What is needed - Each line of the entries that contains the word "documentclass" adds one. Reply with the resulting number only.

::: Data for analysis :::

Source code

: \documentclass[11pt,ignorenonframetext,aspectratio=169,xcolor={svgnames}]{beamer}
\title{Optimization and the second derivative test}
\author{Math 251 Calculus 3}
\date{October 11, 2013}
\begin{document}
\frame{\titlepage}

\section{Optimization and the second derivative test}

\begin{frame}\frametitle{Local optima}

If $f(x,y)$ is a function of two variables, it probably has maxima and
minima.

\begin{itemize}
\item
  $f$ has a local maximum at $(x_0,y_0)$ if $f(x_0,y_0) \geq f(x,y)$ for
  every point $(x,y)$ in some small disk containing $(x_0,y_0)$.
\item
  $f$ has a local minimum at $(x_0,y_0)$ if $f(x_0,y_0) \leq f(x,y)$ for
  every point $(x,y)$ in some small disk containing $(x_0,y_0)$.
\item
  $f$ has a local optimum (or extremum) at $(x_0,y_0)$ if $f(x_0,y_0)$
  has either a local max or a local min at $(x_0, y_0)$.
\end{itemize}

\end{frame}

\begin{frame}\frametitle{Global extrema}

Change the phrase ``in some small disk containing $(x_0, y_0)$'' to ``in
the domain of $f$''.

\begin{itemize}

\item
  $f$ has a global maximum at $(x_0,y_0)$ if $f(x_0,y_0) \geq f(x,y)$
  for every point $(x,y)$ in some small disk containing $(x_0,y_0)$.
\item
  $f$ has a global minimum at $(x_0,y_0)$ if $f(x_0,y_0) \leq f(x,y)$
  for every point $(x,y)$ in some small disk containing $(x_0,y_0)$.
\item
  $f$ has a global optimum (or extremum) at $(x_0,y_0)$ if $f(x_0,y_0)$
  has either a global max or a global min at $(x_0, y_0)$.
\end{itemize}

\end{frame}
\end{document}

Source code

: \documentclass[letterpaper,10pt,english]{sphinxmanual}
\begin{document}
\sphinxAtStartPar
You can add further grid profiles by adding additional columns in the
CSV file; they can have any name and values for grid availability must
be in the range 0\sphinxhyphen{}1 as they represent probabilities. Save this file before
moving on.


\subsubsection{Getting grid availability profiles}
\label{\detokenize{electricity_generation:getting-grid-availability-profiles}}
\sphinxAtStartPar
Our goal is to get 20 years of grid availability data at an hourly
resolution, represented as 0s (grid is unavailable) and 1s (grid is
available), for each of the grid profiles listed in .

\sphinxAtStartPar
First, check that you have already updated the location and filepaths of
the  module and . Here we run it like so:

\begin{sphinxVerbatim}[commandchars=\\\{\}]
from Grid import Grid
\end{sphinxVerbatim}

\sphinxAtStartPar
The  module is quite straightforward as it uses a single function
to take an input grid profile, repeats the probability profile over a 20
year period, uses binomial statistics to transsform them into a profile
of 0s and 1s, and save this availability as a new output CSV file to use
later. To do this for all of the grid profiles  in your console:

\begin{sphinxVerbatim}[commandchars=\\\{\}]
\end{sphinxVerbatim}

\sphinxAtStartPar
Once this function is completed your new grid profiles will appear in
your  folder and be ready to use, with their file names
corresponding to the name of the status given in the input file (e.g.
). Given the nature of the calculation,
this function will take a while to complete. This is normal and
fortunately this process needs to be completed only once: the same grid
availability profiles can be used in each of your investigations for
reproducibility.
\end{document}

:::

Answer box - 2